Provided material Block Start

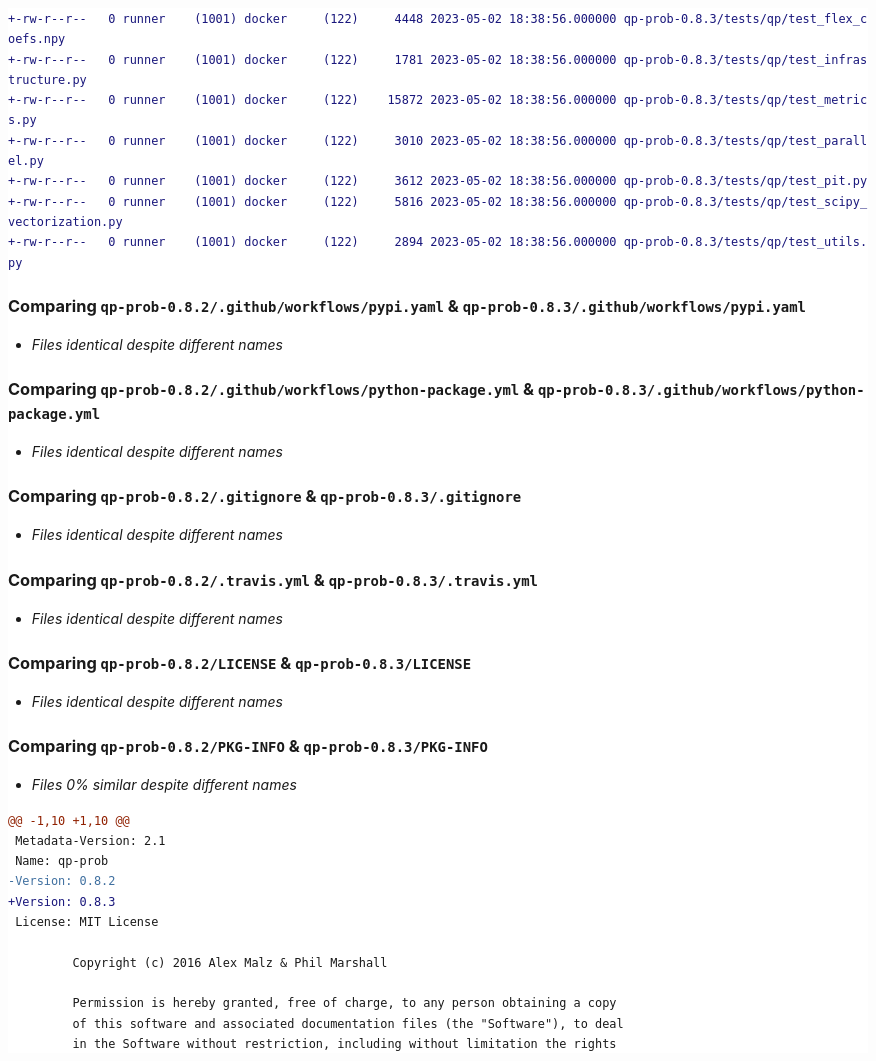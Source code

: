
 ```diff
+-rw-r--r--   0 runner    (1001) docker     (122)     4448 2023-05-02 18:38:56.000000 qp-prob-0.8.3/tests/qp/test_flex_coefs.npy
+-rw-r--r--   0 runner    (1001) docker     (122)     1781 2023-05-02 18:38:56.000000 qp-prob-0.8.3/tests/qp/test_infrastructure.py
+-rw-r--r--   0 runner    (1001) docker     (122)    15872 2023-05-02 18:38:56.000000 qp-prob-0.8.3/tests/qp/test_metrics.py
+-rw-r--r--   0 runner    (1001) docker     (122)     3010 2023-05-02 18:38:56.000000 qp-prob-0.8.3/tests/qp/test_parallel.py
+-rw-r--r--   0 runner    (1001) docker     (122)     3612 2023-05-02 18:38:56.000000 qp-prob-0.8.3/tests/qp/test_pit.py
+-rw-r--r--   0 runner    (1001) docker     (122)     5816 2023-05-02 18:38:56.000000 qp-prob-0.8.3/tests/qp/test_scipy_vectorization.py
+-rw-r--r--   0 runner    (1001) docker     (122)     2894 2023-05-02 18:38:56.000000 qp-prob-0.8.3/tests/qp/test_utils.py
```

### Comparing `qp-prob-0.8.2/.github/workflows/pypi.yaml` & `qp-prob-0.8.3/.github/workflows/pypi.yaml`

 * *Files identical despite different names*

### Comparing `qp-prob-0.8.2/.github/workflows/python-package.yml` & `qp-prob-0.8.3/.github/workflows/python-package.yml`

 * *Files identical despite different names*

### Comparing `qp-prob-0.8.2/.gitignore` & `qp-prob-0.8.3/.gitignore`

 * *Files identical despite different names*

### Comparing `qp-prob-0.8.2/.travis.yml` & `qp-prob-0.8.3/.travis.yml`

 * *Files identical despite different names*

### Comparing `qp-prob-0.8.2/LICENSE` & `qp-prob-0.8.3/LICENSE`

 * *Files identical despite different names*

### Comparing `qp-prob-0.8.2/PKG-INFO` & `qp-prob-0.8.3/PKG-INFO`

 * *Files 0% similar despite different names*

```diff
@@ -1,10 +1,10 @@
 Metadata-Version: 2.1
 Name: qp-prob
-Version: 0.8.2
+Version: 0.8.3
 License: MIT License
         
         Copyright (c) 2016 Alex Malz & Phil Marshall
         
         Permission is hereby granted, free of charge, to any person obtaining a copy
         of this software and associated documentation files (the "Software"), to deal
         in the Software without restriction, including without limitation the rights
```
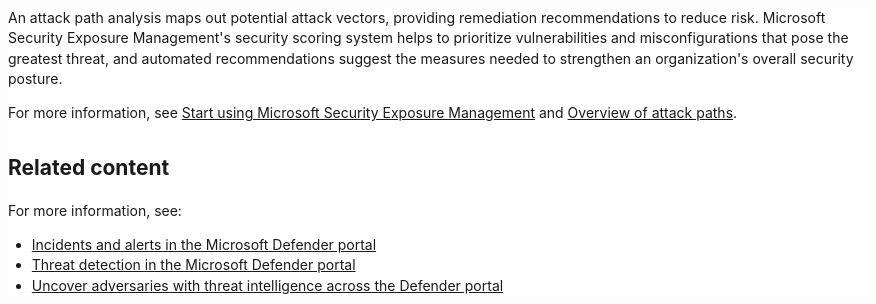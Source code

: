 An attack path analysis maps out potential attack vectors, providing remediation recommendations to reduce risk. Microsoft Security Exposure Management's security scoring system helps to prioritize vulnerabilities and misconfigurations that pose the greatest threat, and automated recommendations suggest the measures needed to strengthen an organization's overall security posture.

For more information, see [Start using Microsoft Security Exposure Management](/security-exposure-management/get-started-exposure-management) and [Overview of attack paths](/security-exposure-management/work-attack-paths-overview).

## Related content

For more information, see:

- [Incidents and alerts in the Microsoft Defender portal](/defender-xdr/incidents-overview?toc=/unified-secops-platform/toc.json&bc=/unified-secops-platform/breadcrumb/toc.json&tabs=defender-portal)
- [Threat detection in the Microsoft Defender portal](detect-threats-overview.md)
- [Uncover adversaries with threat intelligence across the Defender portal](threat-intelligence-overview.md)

Provided material Block End

Work task: Go through the entries above and write them out again exactly, images left behind.

Reply:
Source code

:
 ```diff
+-rw-r--r--   0 runner    (1001) docker     (122)     4448 2023-05-02 18:38:56.000000 qp-prob-0.8.3/tests/qp/test_flex_coefs.npy
+-rw-r--r--   0 runner    (1001) docker     (122)     1781 2023-05-02 18:38:56.000000 qp-prob-0.8.3/tests/qp/test_infrastructure.py
+-rw-r--r--   0 runner    (1001) docker     (122)    15872 2023-05-02 18:38:56.000000 qp-prob-0.8.3/tests/qp/test_metrics.py
+-rw-r--r--   0 runner    (1001) docker     (122)     3010 2023-05-02 18:38:56.000000 qp-prob-0.8.3/tests/qp/test_parallel.py
+-rw-r--r--   0 runner    (1001) docker     (122)     3612 2023-05-02 18:38:56.000000 qp-prob-0.8.3/tests/qp/test_pit.py
+-rw-r--r--   0 runner    (1001) docker     (122)     5816 2023-05-02 18:38:56.000000 qp-prob-0.8.3/tests/qp/test_scipy_vectorization.py
+-rw-r--r--   0 runner    (1001) docker     (122)     2894 2023-05-02 18:38:56.000000 qp-prob-0.8.3/tests/qp/test_utils.py
```

### Comparing `qp-prob-0.8.2/.github/workflows/pypi.yaml` & `qp-prob-0.8.3/.github/workflows/pypi.yaml`

 * *Files identical despite different names*

### Comparing `qp-prob-0.8.2/.github/workflows/python-package.yml` & `qp-prob-0.8.3/.github/workflows/python-package.yml`

 * *Files identical despite different names*

### Comparing `qp-prob-0.8.2/.gitignore` & `qp-prob-0.8.3/.gitignore`

 * *Files identical despite different names*

### Comparing `qp-prob-0.8.2/.travis.yml` & `qp-prob-0.8.3/.travis.yml`

 * *Files identical despite different names*

### Comparing `qp-prob-0.8.2/LICENSE` & `qp-prob-0.8.3/LICENSE`

 * *Files identical despite different names*

### Comparing `qp-prob-0.8.2/PKG-INFO` & `qp-prob-0.8.3/PKG-INFO`

 * *Files 0% similar despite different names*

```diff
@@ -1,10 +1,10 @@
 Metadata-Version: 2.1
 Name: qp-prob
-Version: 0.8.2
+Version: 0.8.3
 License: MIT License
         
         Copyright (c) 2016 Alex Malz & Phil Marshall
         
         Permission is hereby granted, free of charge, to any person obtaining a copy
         of this software and associated documentation files (the "Software"), to deal
         in the Software without restriction, including without limitation the rights
```
Source code

: An attack path analysis maps out potential attack vectors, providing remediation recommendations to reduce risk. Microsoft Security Exposure Management's security scoring system helps to prioritize vulnerabilities and misconfigurations that pose the greatest threat, and automated recommendations suggest the measures needed to strengthen an organization's overall security posture.

For more information, see [Start using Microsoft Security Exposure Management](/security-exposure-management/get-started-exposure-management) and [Overview of attack paths](/security-exposure-management/work-attack-paths-overview).

## Related content

For more information, see:

- [Incidents and alerts in the Microsoft Defender portal](/defender-xdr/incidents-overview?toc=/unified-secops-platform/toc.json&bc=/unified-secops-platform/breadcrumb/toc.json&tabs=defender-portal)
- [Threat detection in the Microsoft Defender portal](detect-threats-overview.md)
- [Uncover adversaries with threat intelligence across the Defender portal](threat-intelligence-overview.md)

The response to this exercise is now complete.